[Collected data]
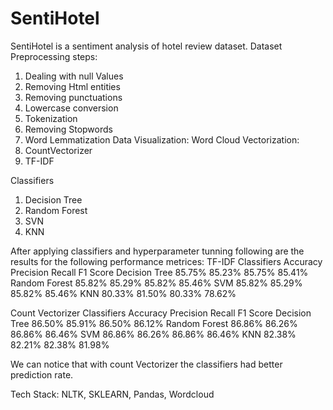 # SentiHotel
SentiHotel is a sentiment analysis of hotel review dataset.
Dataset Preprocessing steps:
1) Dealing with null Values
2) Removing Html entities
3) Removing punctuations
4) Lowercase conversion
5) Tokenization
6) Removing Stopwords
7) Word Lemmatization
   Data Visualization: Word Cloud
Vectorization:
1) CountVectorizer
2) TF-IDF

Classifiers
1) Decision Tree
2) Random Forest
3) SVN
4) KNN

After applying classifiers and hyperparameter tunning following are the results for the following performance metrices:
TF-IDF
Classifiers	  Accuracy Precision Recall	F1 Score
Decision Tree	  85.75%	85.23%	85.75%	85.41%
Random Forest	  85.82%	85.29%	85.82%	85.46%
SVM	            85.82%	85.29%	85.82%	85.46%
KNN	            80.33%	81.50%	80.33%	78.62%

Count Vectorizer
Classifiers	  Accuracy Precision Recall	F1 Score
Decision Tree	  86.50%	85.91%	86.50%	86.12%
Random Forest	  86.86%	86.26%	86.86%	86.46%
SVM	            86.86%	86.26%	86.86%	86.46%
KNN	            82.38%	82.21%	82.38%	81.98%

We can notice that with count Vectorizer the classifiers had better prediction rate.

Tech Stack: NLTK, SKLEARN, Pandas, Wordcloud



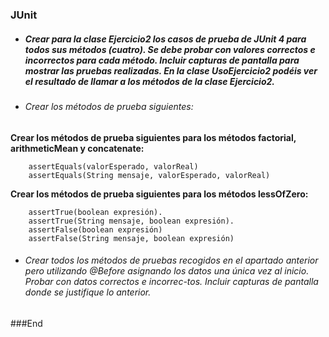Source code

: ### JUnit

- ##### Crear para la clase Ejercicio2 los casos de prueba de JUnit 4 para todos sus métodos (cuatro). Se debe probar con valores correctos e incorrectos para cada método. Incluir capturas de pantalla para mostrar las pruebas realizadas. En la clase UsoEjercicio2 podéis ver el resultado de llamar a los métodos de la clase Ejercicio2.

- ###### Crear los métodos de prueba siguientes:

**Crear los métodos de prueba siguientes para los métodos factorial, arithmeticMean y concatenate:** 

		assertEquals(valorEsperado, valorReal)
		assertEquals(String mensaje, valorEsperado, valorReal)

**Crear los métodos de prueba siguientes para los métodos lessOfZero:**

		assertTrue(boolean expresión).
		assertTrue(String mensaje, boolean expresión).
		assertFalse(boolean expresión)
		assertFalse(String mensaje, boolean expresión)

- ###### Crear todos los métodos de pruebas recogidos en el apartado anterior pero utilizando @Before asignando los datos una única vez al inicio.  Probar con datos correctos e incorrec-tos. Incluir capturas de pantalla donde se justifique lo anterior.

###End
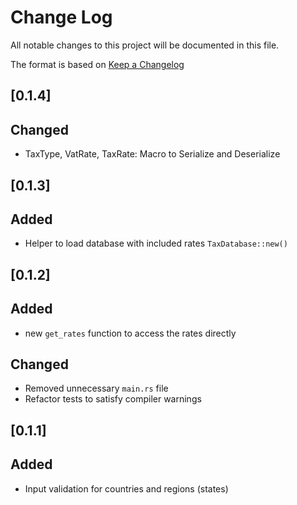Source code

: # Change Log

All notable changes to this project will be documented in this file.

The format is based on [Keep a Changelog](http://keepachangelog.com/)

## [0.1.4]

## Changed

- TaxType, VatRate, TaxRate: Macro to Serialize and Deserialize

## [0.1.3]

## Added

- Helper to load database with included rates `TaxDatabase::new()`

## [0.1.2]

## Added

- new `get_rates` function to access the rates directly

## Changed

- Removed unnecessary `main.rs` file
- Refactor tests to satisfy compiler warnings

## [0.1.1]

## Added

- Input validation for countries and regions (states)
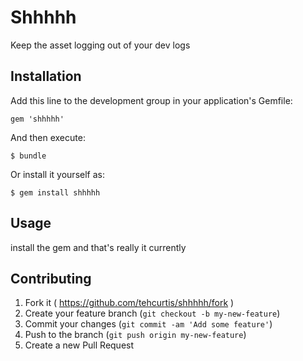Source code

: # Shhhhh

Keep the asset logging out of your dev logs

## Installation

Add this line to the development group in your application's Gemfile:

    gem 'shhhhh'

And then execute:

    $ bundle

Or install it yourself as:

    $ gem install shhhhh

## Usage

install the gem and that's really it currently

## Contributing

1. Fork it ( https://github.com/tehcurtis/shhhhh/fork )
2. Create your feature branch (`git checkout -b my-new-feature`)
3. Commit your changes (`git commit -am 'Add some feature'`)
4. Push to the branch (`git push origin my-new-feature`)
5. Create a new Pull Request
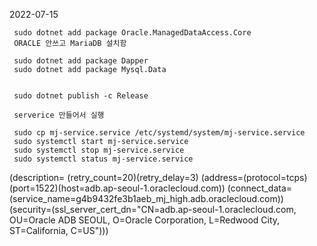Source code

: 2022-07-15

     sudo dotnet add package Oracle.ManagedDataAccess.Core
     ORACLE 안쓰고 MariaDB 설치함

     sudo dotnet add package Dapper
     sudo dotnet add package Mysql.Data


     sudo dotnet publish -c Release

     serverice 만들어서 실행

     sudo cp mj-service.service /etc/systemd/system/mj-service.service
     sudo systemctl start mj-service.service
     sudo systemctl stop mj-service.service
     sudo systemctl status mj-service.service


(description= (retry_count=20)(retry_delay=3)
(address=(protocol=tcps)(port=1522)(host=adb.ap-seoul-1.oraclecloud.com))
(connect_data=(service_name=g4b9432fe3b1aeb_mj_high.adb.oraclecloud.com))
(security=(ssl_server_cert_dn="CN=adb.ap-seoul-1.oraclecloud.com, OU=Oracle ADB SEOUL, O=Oracle Corporation, L=Redwood City, ST=California, C=US")))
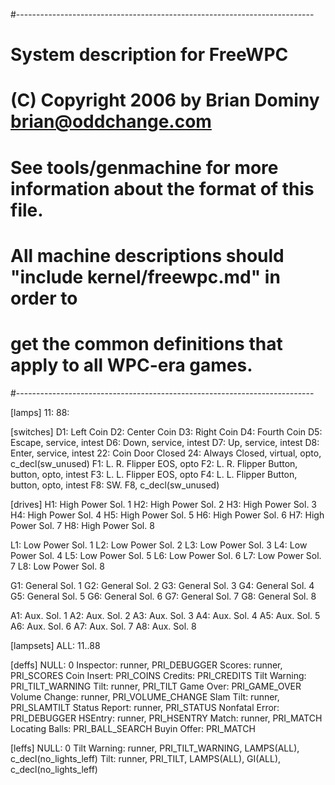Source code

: #--------------------------------------------------------------------------
# System description for FreeWPC
# (C) Copyright 2006 by Brian Dominy <brian@oddchange.com>
#
# See tools/genmachine for more information about the format of this file.
#
# All machine descriptions should "include kernel/freewpc.md" in order to
# get the common definitions that apply to all WPC-era games.
#--------------------------------------------------------------------------

[lamps]
11:
88:

[switches]
D1: Left Coin
D2: Center Coin
D3: Right Coin
D4: Fourth Coin
D5: Escape, service, intest
D6: Down, service, intest
D7: Up, service, intest
D8: Enter, service, intest
22: Coin Door Closed
24: Always Closed, virtual, opto, c_decl(sw_unused)
F1: L. R. Flipper EOS, opto
F2: L. R. Flipper Button, button, opto, intest
F3: L. L. Flipper EOS, opto
F4: L. L. Flipper Button, button, opto, intest
F8: SW. F8, c_decl(sw_unused)

[drives]
H1: High Power Sol. 1
H2: High Power Sol. 2
H3: High Power Sol. 3
H4: High Power Sol. 4
H5: High Power Sol. 5
H6: High Power Sol. 6
H7: High Power Sol. 7
H8: High Power Sol. 8

L1: Low Power Sol. 1
L2: Low Power Sol. 2
L3: Low Power Sol. 3
L4: Low Power Sol. 4
L5: Low Power Sol. 5
L6: Low Power Sol. 6
L7: Low Power Sol. 7
L8: Low Power Sol. 8

G1: General Sol. 1
G2: General Sol. 2
G3: General Sol. 3
G4: General Sol. 4
G5: General Sol. 5
G6: General Sol. 6
G7: General Sol. 7
G8: General Sol. 8

A1: Aux. Sol. 1
A2: Aux. Sol. 2
A3: Aux. Sol. 3
A4: Aux. Sol. 4
A5: Aux. Sol. 5
A6: Aux. Sol. 6
A7: Aux. Sol. 7
A8: Aux. Sol. 8

[lampsets]
ALL: 11..88

[deffs]
NULL: 0
Inspector: runner, PRI_DEBUGGER
Scores: runner, PRI_SCORES
Coin Insert: PRI_COINS
Credits: PRI_CREDITS
Tilt Warning: PRI_TILT_WARNING
Tilt: runner, PRI_TILT
Game Over: PRI_GAME_OVER
Volume Change: runner, PRI_VOLUME_CHANGE
Slam Tilt: runner, PRI_SLAMTILT
Status Report: runner, PRI_STATUS
Nonfatal Error: PRI_DEBUGGER
HSEntry: runner, PRI_HSENTRY
Match: runner, PRI_MATCH
Locating Balls: PRI_BALL_SEARCH
Buyin Offer: PRI_MATCH

[leffs]
NULL: 0
Tilt Warning: runner, PRI_TILT_WARNING, LAMPS(ALL), c_decl(no_lights_leff)
Tilt: runner, PRI_TILT, LAMPS(ALL), GI(ALL), c_decl(no_lights_leff)


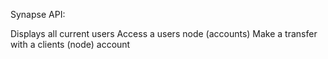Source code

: Synapse API:

Displays all current users
Access a users node (accounts)
Make a transfer with a clients (node) account
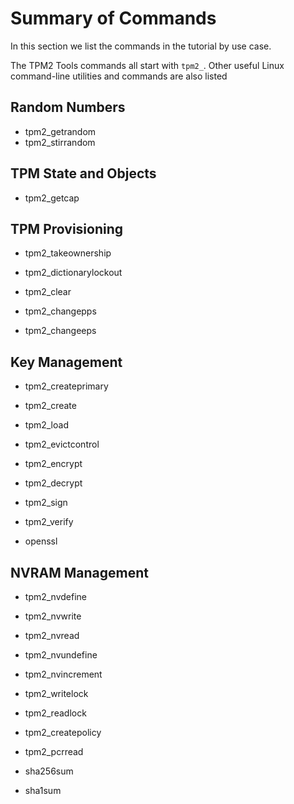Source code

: # Summary of Commands
In this section we list the commands in the tutorial by use case.

The TPM2 Tools commands all start with `tpm2_`. Other useful Linux command-line utilities and commands are also listed

## Random Numbers

   * tpm2_getrandom
   * tpm2_stirrandom

## TPM State and Objects

   * tpm2_getcap

## TPM Provisioning

   * tpm2_takeownership
   * tpm2_dictionarylockout

   * tpm2_clear
   
   * tpm2_changepps
   * tpm2_changeeps

## Key Management

   * tpm2_createprimary
   * tpm2_create
   * tpm2_load
   * tpm2_evictcontrol

   * tpm2_encrypt
   * tpm2_decrypt
   * tpm2_sign
   * tpm2_verify

   * openssl

## NVRAM Management

   * tpm2_nvdefine
   * tpm2_nvwrite
   * tpm2_nvread
   * tpm2_nvundefine

   * tpm2_nvincrement

   * tpm2_writelock
   * tpm2_readlock

   * tpm2_createpolicy
   * tpm2_pcrread

   * sha256sum
   * sha1sum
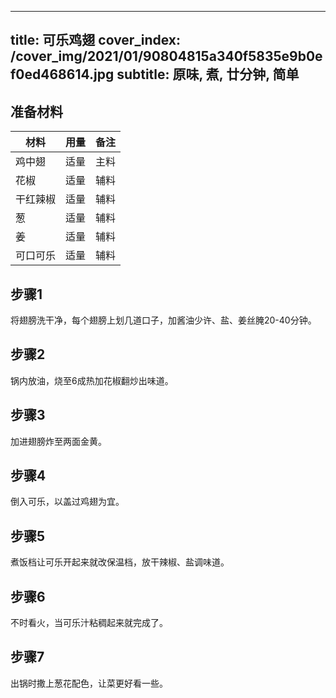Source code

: 
---
title: 可乐鸡翅
cover_index: /cover_img/2021/01/90804815a340f5835e9b0ef0ed468614.jpg
subtitle: 原味, 煮, 廿分钟, 简单
---

## 准备材料

| 材料     | 用量 | 备注|
| ------- | ----- | --- |
| 鸡中翅 | 适量| 主料 |
| 花椒 | 适量| 辅料 |
| 干红辣椒 | 适量| 辅料 |
| 葱 | 适量| 辅料 |
| 姜 | 适量| 辅料 |
| 可口可乐 | 适量| 辅料 |

## 步骤1

将翅膀洗干净，每个翅膀上划几道口子，加酱油少许、盐、姜丝腌20-40分钟。

## 步骤2

锅内放油，烧至6成热加花椒翻炒出味道。

## 步骤3

加进翅膀炸至两面金黄。

## 步骤4

倒入可乐，以盖过鸡翅为宜。

## 步骤5

煮饭档让可乐开起来就改保温档，放干辣椒、盐调味道。

## 步骤6

不时看火，当可乐汁粘稠起来就完成了。

## 步骤7

出锅时撒上葱花配色，让菜更好看一些。

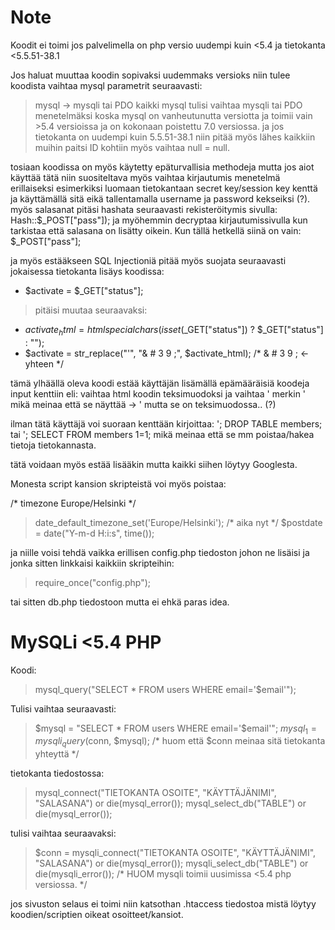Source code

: # Note
Koodit ei toimi jos palvelimella on php versio uudempi kuin <5.4 ja tietokanta <5.5.51-38.1

Jos haluat muuttaa koodin sopivaksi uudemmaks versioks niin tulee koodista vaihtaa mysql parametrit seuraavasti:
> mysql -> mysqli tai PDO
kaikki mysql tulisi vaihtaa mysqli tai PDO menetelmäksi koska mysql on vanheutunutta versiotta ja toimii vain >5.4 versioissa ja on kokonaan poistettu 7.0 versiossa. 
ja jos tietokanta on uudempi kuin 5.5.51-38.1 niin pitää myös lähes kaikkiin muihin paitsi ID kohtiin myös vaihtaa null = null.

tosiaan koodissa on myös käytetty epäturvallisia methodeja mutta jos aiot käyttää tätä niin suositeltava myös vaihtaa kirjautumis menetelmä erillaiseksi esimerkiksi luomaan tietokantaan secret key/session key kenttä ja käyttämällä sitä eikä tallentamalla username ja password kekseiksi (?).
myös salasanat pitäsi hashata seuraavasti rekisteröitymis sivulla: Hash::$_POST["pass"]); ja myöhemmin decryptaa kirjautumissivulla kun tarkistaa että salasana on lisätty oikein. Kun tällä hetkellä siinä on vain: $_POST["pass"];

ja myös estääkseen SQL Injectioniä pitää myös suojata seuraavasti jokaisessa tietokanta lisäys koodissa:
+ $activate = $_GET["status"];
> pitäisi muutaa seuraavaksi:
+ $activate_html = htmlspecialchars(isset($_GET["status"]) ? $_GET["status"] : "");
+ $activate = str_replace("'", "& # 3 9 ;", $activate_html); /* & # 3 9 ; <- yhteen */

tämä ylhäällä oleva koodi estää käyttäjän lisämällä epämääräisiä koodeja input kenttiin eli:
vaihtaa html koodin teksimuodoksi ja vaihtaa ' merkin &#39; mikä meinaa että se näyttää -> ' mutta se on teksimuodossa.. (?)

ilman tätä käyttäjä voi suoraan kenttään kirjoittaa: '; DROP TABLE members; tai '; SELECT FROM members 1=1;
mikä meinaa että se mm poistaa/hakea tietoja tietokannasta.

tätä voidaan myös estää lisääkin mutta kaikki siihen löytyy Googlesta.

Monesta script kansion skripteistä voi myös poistaa:

/* timezone Europe/Helsinki */
> date_default_timezone_set('Europe/Helsinki');
/* aika nyt */
> $postdate = date("Y-m-d H:i:s", time());

ja niille voisi tehdä vaikka erillisen config.php tiedoston johon ne lisäisi ja jonka sitten linkkaisi kaikkiin
skripteihin:

> require_once("config.php");

tai sitten db.php tiedostoon mutta ei ehkä paras idea.





# MySQLi <5.4 PHP

Koodi:
> mysql_query("SELECT * FROM users WHERE email='$email'");

Tulisi vaihtaa seuraavasti:
> $mysql = "SELECT * FROM users WHERE email='$email'";
> $mysql_1 = mysqli_query($conn, $mysql); /* huom että $conn meinaa sitä tietokanta yhteyttä */


tietokanta tiedostossa:
> mysql_connect("TIETOKANTA OSOITE", "KÄYTTÄJÄNIMI", "SALASANA") or die(mysql_error()); mysql_select_db("TABLE") or die(mysql_error()); 

tulisi vaihtaa seuraavaksi:
> $conn = mysqli_connect("TIETOKANTA OSOITE", "KÄYTTÄJÄNIMI", "SALASANA") or die(mysql_error()); mysqli_select_db("TABLE") or die(mysqli_error()); /* HUOM mysqli toimii uusimissa <5.4 php versiossa. */


jos sivuston selaus ei toimi niin katsothan .htaccess tiedostoa mistä löytyy koodien/scriptien oikeat osoitteet/kansiot.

**Task to complete**
Pull every line with the string "format" from the data above.

**Your response**
The format is based on [Keep a Changelog](http://keepachangelog.com/)
# See tools/genmachine for more information about the format of this file.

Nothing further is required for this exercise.